Think again. That's what the proprietary research of Professor Charles Nenner shows. This former Goldman Sachs technician uses more than 200 indicators to analyze trends and cycles and has come to stark conclusion.
"My system is very bearish," Nenner tells Breakout via telephone from Amsterdam.
"I think 1139 (in the S&P 500) is going to hold," he says, but he wouldn't buy any bounce because his work shows this cycle continuing into October. "My systems are showing a lot of risk. We are totally out of the market after reaching our upside price target about 200 points higher."
So, as much as you might be tempted to call the bottom in this slump, Nenner flatly says there's no reason why you should be long stocks. And even though 0.25% for a 2-year Treasury might seem uninspiring, Nenner says making no money in bonds is not a reason to try to make money in stocks.

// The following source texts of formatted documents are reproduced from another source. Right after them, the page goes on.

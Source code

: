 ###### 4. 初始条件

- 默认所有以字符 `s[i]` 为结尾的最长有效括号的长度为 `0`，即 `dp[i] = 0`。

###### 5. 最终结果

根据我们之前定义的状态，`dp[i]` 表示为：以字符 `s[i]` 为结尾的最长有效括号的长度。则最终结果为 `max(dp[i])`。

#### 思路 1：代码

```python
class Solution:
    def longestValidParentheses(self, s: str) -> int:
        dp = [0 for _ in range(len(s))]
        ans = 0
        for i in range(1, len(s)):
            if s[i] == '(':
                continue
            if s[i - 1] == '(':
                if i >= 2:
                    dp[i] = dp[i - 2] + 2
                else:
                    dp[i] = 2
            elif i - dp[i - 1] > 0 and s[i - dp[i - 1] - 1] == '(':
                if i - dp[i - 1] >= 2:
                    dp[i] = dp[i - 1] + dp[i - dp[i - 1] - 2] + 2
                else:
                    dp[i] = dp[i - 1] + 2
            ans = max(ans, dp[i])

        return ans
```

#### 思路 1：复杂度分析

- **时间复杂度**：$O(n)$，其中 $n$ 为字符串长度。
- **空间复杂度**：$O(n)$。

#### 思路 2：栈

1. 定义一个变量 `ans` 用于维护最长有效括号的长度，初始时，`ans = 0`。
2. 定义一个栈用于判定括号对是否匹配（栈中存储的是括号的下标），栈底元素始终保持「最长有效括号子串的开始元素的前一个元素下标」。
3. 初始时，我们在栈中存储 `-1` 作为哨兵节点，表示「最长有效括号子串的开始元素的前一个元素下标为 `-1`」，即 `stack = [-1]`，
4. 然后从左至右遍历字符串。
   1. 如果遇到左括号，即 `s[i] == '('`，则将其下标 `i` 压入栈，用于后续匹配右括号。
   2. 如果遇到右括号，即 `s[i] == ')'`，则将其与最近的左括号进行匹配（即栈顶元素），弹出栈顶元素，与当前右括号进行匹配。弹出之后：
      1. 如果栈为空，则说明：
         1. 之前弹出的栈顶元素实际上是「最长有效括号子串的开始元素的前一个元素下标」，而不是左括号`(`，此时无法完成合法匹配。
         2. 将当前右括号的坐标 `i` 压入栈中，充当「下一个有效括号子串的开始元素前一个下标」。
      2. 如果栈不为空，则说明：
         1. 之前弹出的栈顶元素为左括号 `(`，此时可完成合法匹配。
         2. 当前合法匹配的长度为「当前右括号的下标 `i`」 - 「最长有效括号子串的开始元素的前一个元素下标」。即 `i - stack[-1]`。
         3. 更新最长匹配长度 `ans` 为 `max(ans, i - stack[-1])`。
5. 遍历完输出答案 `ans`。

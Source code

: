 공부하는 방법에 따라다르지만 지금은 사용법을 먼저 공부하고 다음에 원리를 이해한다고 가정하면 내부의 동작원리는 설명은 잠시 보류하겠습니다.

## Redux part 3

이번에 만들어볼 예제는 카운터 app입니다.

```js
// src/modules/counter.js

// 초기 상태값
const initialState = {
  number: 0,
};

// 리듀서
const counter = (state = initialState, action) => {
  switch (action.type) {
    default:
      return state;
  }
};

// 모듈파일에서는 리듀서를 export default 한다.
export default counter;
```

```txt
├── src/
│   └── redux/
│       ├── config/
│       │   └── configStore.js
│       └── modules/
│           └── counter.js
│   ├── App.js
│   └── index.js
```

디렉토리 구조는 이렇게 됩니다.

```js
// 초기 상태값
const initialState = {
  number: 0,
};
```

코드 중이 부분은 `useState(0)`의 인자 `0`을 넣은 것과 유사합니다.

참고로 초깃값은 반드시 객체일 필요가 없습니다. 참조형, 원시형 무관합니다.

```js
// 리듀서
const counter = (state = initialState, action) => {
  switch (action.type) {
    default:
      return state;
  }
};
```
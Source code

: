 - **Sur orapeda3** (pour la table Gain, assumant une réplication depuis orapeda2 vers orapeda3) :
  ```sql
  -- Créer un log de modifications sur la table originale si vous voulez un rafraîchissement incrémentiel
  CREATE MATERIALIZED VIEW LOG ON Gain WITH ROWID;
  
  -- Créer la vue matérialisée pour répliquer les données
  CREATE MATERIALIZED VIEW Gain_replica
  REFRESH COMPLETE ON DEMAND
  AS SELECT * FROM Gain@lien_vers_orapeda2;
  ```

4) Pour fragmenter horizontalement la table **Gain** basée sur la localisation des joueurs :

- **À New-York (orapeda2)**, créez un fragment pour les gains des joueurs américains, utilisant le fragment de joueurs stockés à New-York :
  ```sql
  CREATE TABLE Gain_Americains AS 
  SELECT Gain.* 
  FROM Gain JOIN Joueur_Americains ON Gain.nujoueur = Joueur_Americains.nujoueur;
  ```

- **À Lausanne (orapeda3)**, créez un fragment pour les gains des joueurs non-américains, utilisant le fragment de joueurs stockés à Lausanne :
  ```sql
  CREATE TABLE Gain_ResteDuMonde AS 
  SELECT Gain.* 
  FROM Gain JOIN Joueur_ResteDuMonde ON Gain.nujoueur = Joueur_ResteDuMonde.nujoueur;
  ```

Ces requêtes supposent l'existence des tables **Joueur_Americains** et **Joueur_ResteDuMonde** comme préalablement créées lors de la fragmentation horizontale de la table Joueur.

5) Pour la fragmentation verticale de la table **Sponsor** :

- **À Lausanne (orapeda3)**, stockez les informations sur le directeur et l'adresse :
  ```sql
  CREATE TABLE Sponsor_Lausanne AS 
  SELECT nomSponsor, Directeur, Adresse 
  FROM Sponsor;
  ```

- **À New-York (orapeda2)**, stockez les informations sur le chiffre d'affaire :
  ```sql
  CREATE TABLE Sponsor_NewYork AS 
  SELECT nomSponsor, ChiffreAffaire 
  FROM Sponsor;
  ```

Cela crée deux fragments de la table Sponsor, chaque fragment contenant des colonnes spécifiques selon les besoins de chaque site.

Curiously, his system has also spit out a couple of ''special cases" where particular stocks have fallen so far that they are now below what he once considered "unrealistic" downside price targets, and thus, have become buys. Specifically, he says Research in Motion (RIMM) at $22 and Best Buy (BBY) at $25 are worthy of "small positions" unless and until they go below his price targets, then he will sell them. (As today's trading continues, Best Buy is approaching that target but RIM is hanging on by a thread)
There is one contradictory indicator that he is currently struggling with because it has a 90% batting average over the past 100 years. Nenner says at this phase of the presidential election cycle, when the first 5 days of January PLUS the whole month of January are positive, "90% of the time the market ends up for the year."
"That's a statistic that I cannot disregard" he says. And as strong as that is, it's still not enough to get Nenner into the game or change his overall macro concerns. "It's gonna be very difficult to make money."
And that's something all of us can probably agree on at the moment.